Entries supplied Start Marker

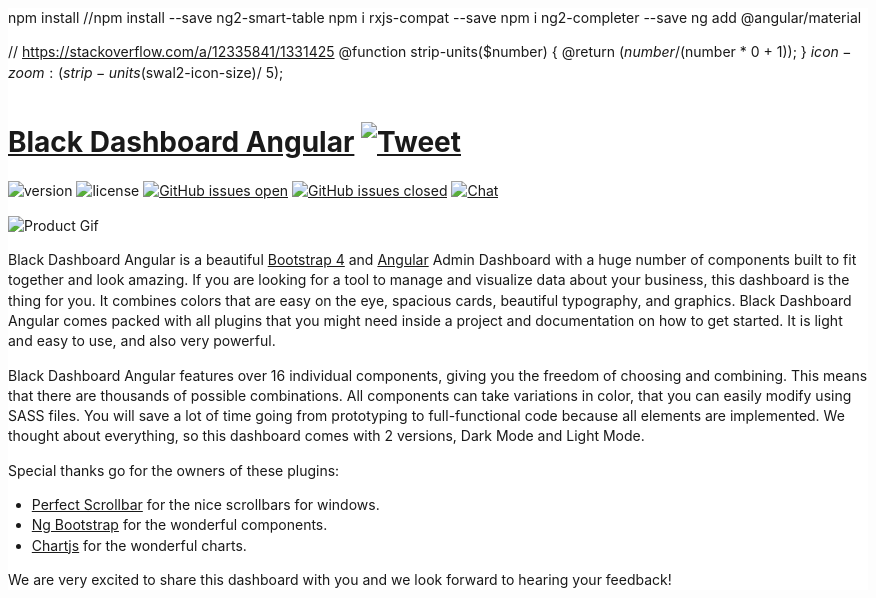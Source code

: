 npm install
//npm install --save ng2-smart-table
npm i rxjs-compat --save
npm i ng2-completer --save
ng add @angular/material

// https://stackoverflow.com/a/12335841/1331425
@function strip-units($number) {
  @return ($number/ ($number * 0 + 1));
}
$icon-zoom: (strip-units($swal2-icon-size)/ 5);




# [Black Dashboard Angular](https://demos.creative-tim.com/black-dashboard-angular/#/dashboard?ref=bda-readme) [![Tweet](https://img.shields.io/twitter/url/http/shields.io.svg?style=social&logo=twitter)](https://twitter.com/intent/tweet?url=https%3A%2F%2Fdemos.creative-tim.com%2Fblack-dashboard-angular%2F%23%2Fadmin%2Fdashboard&text=Black%20Dashboard%20Angular%20by%20Creative%20Tim%20%7C%20Free%20Angular%20Admin%20Template&original_referer=https%3A%2F%2Fdemos.creative-tim.com%2Fblack-dashboard-angular%2F&via=creativetim&hashtags=angular%2Ccreativetim%2Cdark%2Cdashboard%2Cbootstrap%2Cangular)



![version](https://img.shields.io/badge/version-1.2.0-blue.svg) ![license](https://img.shields.io/badge/license-MIT-blue.svg) [![GitHub issues open](https://img.shields.io/github/issues/creativetimofficial/black-dashboard-angular.svg?maxAge=2592000)]() [![GitHub issues closed](https://img.shields.io/github/issues-closed-raw/creativetimofficial/black-dashboard-angular.svg?maxAge=2592000)]()  [![Chat](https://img.shields.io/badge/chat-on%20discord-7289da.svg)](https://discord.gg/E4aHAQy)

![Product Gif](https://raw.githubusercontent.com/creativetimofficial/public-assets/master/black-dashboard-angular/bd_angular.gif)


Black Dashboard Angular is a beautiful [Bootstrap 4](http://getbootstrap.com/) and [Angular](https://angular.io/) Admin Dashboard with a huge number of components built to fit together and look amazing. If you are looking for a tool to manage and visualize data about your business, this dashboard is the thing for you. It combines colors that are easy on the eye, spacious cards, beautiful typography, and graphics.
Black Dashboard Angular comes packed with all plugins that you might need inside a project and documentation on how to get started. It is light and easy to use, and also very powerful.

Black Dashboard Angular features over 16 individual components, giving you the freedom of choosing and combining. This means that there are thousands of possible combinations. All components can take variations in color, that you can easily modify using SASS files. You will save a lot of time going from prototyping to full-functional code because all elements are implemented.
We thought about everything, so this dashboard comes with 2 versions, Dark Mode and Light Mode.

Special thanks go for the owners of these plugins:
- [Perfect Scrollbar](http://utatti.github.io/perfect-scrollbar/) for the nice scrollbars for windows.
- [Ng Bootstrap](https://ng-bootstrap.github.io/#/home) for the wonderful components.
- [Chartjs](https://www.chartjs.org/) for the wonderful charts.

We are very excited to share this dashboard with you and we look forward to hearing your feedback!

Entries supplied End Marker

Goal of the exercise →
Reply with an exact copy of the lines running from the one containing "Black Dashboard Angular comes" through the end of the entries above, both ends included.

Answer to this task →
Black Dashboard Angular comes packed with all plugins that you might need inside a project and documentation on how to get started. It is light and easy to use, and also very powerful.

Black Dashboard Angular features over 16 individual components, giving you the freedom of choosing and combining. This means that there are thousands of possible combinations. All components can take variations in color, that you can easily modify using SASS files. You will save a lot of time going from prototyping to full-functional code because all elements are implemented.
We thought about everything, so this dashboard comes with 2 versions, Dark Mode and Light Mode.

Special thanks go for the owners of these plugins:
- [Perfect Scrollbar](http://utatti.github.io/perfect-scrollbar/) for the nice scrollbars for windows.
- [Ng Bootstrap](https://ng-bootstrap.github.io/#/home) for the wonderful components.
- [Chartjs](https://www.chartjs.org/) for the wonderful charts.

We are very excited to share this dashboard with you and we look forward to hearing your feedback!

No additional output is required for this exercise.